When passing walkers ask me “how far will you get on that?” and I say “USA”, they are both surprised and impressed. In fact they are both surprised and impressed when I say “Russia”.


Yes, I’ve had similar experiences, but I think it is because the gear obviously isn’t a phone. Few people even realise that a phone is a sophisticated walky-talky working by radio waves - they talk, somebody talks back, job done with no thought for how it’s done. It’s just a phone. We are different because we have to work for our communications so we don’t take anything for granted!


Bit like this Brian?Greetings from cold wet cloudy grey Cumbria (Occupied Territory of Lancashire)
Hope the picture works

I’m having difficulty turning the knobs… :smile:

All good stuff!


Oh, it works for me, all right, as I strike out for the shore of an ocean of nostalgia!

…I had a TCS3, too!


When I was first licenced as G8FHU the only way I could operate on 2m was using a fixed xtal freq from my Pye Ranger (my xtal was 145.471MHz). Then using a Heathkit RA-1 receiver and a Garex Communication 2n converter with an IF of 28-30MHz. I would call “CQ G8FHU tuning low to high” (or vice versa) then tune up the 2m band until I found someone else calling me on their xtal freq. If that failed to raise a response you would turn the beam a few degrees and try again. I had a fairly empty log!!

I am sure Brian (ADD) will remember those great days on 2m in the 70’s.

And you tell the kids today and they don’t believe you!!!


Very nice clip. Another good one is on You Tube called “Radio Hams” at this link:

At least the part of the CW I copied was accurate with the film notepad. The nostalgia is great. Not a super fast CW op, but really enjoy it. Only a couple of summits caught in CW from the shack so far, and still haven’t activated a summit with CW (yet). Like the old radios, and remember using an old Hallicrafters S-120 as a youngster to copy BBC,Deutsch Welle, and all the other big names. Also hearing hams on AM and the new SSB. Spent lots of time copying WWV and figuring out those “strange” propagation reports and trying to get an address to send a report in. Had a lot of fun with the radio back then, but didn’t know how “bad” it was till I read some eham.net reviews. Still had many fun winter nights with it as the tubes lit up the wall and ceiling.

Thanks for the post, brought back a lot of memories.

Mike, N4VBV

That is how it was on 70cms in the 60’s, too, I couldn’t operate on 2m until it was given to the G8’s in 1968. My crystal was on 432.200 until I edged it down a few kHz to avoid others with the same crystal. You got to know everybody else’s frequencies so you knew where the best chances of a reply were! I downgraded to an Eddystone 840A so that I could tune the band more rapidly, that gave me problems with images tuning 28-30, a converter tuning 4-6 was unuseable due to BC breakthrough.
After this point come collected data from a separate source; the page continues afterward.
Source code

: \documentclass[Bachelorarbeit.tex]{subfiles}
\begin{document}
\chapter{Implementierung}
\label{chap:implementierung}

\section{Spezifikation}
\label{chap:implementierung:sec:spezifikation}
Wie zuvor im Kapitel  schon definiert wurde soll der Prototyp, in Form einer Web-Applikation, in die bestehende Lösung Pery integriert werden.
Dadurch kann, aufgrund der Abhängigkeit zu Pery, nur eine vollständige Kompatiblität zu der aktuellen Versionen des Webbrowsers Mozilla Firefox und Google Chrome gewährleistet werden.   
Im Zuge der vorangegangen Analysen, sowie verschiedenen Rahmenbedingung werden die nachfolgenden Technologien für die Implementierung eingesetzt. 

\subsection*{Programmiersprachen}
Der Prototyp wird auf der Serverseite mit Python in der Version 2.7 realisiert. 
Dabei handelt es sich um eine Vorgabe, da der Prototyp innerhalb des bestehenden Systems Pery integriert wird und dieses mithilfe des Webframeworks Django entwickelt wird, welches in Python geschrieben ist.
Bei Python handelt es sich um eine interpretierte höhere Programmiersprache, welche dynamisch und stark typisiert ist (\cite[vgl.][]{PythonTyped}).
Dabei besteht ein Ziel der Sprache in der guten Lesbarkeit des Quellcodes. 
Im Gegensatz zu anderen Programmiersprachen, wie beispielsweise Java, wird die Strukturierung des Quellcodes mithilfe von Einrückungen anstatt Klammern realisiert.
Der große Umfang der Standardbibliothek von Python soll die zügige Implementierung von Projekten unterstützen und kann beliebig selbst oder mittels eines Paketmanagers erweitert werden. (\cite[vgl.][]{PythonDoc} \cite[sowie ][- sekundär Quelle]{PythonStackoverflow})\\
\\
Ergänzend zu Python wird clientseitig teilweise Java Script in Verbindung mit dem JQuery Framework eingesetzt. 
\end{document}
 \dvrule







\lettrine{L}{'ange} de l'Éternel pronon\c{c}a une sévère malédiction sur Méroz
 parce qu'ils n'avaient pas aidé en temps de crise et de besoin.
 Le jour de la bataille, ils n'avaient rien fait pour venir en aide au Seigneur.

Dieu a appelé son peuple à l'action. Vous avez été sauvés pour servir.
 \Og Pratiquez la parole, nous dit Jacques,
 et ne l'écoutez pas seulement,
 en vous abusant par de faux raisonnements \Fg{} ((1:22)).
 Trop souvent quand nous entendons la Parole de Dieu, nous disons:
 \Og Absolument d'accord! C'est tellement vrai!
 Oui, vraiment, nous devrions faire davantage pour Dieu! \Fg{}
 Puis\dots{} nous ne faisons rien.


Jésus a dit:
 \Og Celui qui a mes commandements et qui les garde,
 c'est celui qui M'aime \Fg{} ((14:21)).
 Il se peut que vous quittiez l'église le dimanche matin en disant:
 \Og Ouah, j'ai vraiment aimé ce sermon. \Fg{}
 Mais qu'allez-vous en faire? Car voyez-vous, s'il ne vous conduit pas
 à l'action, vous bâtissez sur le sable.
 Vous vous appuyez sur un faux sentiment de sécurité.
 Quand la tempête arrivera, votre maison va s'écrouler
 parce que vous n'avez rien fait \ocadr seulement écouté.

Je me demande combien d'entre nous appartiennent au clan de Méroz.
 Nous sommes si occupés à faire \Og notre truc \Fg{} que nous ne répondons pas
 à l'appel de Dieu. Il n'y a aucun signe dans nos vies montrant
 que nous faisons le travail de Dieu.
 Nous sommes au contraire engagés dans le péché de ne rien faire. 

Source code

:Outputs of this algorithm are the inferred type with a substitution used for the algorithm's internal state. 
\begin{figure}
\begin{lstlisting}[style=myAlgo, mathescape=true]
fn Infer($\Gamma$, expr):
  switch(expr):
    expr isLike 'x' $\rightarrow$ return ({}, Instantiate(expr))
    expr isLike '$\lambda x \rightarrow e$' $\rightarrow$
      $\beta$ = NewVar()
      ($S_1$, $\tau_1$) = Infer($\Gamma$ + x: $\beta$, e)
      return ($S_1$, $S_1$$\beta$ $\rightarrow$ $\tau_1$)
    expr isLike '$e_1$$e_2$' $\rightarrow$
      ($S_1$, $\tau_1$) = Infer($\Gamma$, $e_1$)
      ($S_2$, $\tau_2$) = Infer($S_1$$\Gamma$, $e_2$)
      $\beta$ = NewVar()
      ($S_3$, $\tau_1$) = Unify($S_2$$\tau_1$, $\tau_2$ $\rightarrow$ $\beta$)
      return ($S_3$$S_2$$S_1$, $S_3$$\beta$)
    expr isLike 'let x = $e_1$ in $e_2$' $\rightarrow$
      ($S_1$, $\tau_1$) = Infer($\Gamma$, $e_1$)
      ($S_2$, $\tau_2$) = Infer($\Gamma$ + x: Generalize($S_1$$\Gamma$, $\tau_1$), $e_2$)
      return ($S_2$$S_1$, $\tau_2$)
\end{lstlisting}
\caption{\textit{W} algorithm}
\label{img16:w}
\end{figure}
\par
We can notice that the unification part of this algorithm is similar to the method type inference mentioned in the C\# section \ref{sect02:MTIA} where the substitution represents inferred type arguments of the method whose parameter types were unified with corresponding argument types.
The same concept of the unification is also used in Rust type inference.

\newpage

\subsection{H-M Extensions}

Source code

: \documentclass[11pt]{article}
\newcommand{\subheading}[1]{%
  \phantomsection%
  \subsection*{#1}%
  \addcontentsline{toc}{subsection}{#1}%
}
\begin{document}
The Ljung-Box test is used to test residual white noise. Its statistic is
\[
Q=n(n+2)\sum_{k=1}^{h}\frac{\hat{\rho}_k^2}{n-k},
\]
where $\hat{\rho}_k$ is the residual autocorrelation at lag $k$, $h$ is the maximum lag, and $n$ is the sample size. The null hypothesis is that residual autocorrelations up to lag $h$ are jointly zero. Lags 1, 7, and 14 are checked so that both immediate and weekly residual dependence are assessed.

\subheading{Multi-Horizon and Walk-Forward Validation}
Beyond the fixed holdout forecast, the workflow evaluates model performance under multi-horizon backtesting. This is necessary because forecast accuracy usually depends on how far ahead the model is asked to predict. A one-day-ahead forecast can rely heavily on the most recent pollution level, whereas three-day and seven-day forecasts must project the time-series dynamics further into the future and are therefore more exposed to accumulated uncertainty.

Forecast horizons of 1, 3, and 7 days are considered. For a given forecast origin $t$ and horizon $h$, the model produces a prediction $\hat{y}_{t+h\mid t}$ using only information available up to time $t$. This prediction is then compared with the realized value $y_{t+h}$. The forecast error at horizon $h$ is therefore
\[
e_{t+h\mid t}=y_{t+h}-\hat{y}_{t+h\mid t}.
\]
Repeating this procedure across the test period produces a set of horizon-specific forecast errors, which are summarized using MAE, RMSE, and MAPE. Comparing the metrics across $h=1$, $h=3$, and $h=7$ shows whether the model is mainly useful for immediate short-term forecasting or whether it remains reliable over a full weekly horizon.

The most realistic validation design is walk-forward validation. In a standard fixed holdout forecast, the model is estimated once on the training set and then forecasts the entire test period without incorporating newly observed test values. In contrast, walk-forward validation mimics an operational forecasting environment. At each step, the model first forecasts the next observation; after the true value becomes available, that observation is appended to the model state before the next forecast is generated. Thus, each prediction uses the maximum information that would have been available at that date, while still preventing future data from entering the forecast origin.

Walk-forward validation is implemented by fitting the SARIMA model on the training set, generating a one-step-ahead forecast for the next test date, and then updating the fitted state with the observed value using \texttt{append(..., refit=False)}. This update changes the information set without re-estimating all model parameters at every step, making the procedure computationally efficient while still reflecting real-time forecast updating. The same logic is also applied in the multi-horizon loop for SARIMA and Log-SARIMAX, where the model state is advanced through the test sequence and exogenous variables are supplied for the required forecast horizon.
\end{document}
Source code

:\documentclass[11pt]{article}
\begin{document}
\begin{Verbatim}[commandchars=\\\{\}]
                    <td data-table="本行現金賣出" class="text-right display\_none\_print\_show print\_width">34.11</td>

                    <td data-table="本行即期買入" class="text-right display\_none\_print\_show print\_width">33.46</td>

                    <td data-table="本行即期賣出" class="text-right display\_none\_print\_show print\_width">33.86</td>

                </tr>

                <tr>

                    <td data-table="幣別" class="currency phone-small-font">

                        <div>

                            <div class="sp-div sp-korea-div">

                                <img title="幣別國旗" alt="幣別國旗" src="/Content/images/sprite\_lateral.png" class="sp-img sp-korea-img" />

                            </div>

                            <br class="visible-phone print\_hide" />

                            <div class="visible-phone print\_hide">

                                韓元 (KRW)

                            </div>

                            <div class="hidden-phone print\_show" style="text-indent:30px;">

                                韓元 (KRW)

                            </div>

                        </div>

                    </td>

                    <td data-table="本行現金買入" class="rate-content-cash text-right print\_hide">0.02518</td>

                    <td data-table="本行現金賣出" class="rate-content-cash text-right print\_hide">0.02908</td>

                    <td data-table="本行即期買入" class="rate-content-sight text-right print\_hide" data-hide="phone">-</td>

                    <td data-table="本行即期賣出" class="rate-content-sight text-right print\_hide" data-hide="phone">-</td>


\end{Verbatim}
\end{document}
Great days, indeed, but you had to move on and find more great days or get jaded!


Yes, it presents the same degree of challenge as talking through a repeater, really.

73 de G3NYY

My problems were with the next door neighbour’s TV. It took a lot of head scratching for the GPO man to work out that it was the local oscillator in my HRO-MX that was the problem, not my transmitter. The second harmonic wiped out the Band 1 BBC television signal, cured by fitting the local oscillator with a harmonic trap. Later I “upgraded” to a Yaesu FR100B.

73, Gerald G4OIG

It’s obvious you have not used any of the D-Star or DMR repeaters then. The old analog method of hit PTT, whistle or grunt for a bit, release PTT check for some Morse, repeat, gain access, waffle about nonsense till the timeout kills you etc. well those days are long gone!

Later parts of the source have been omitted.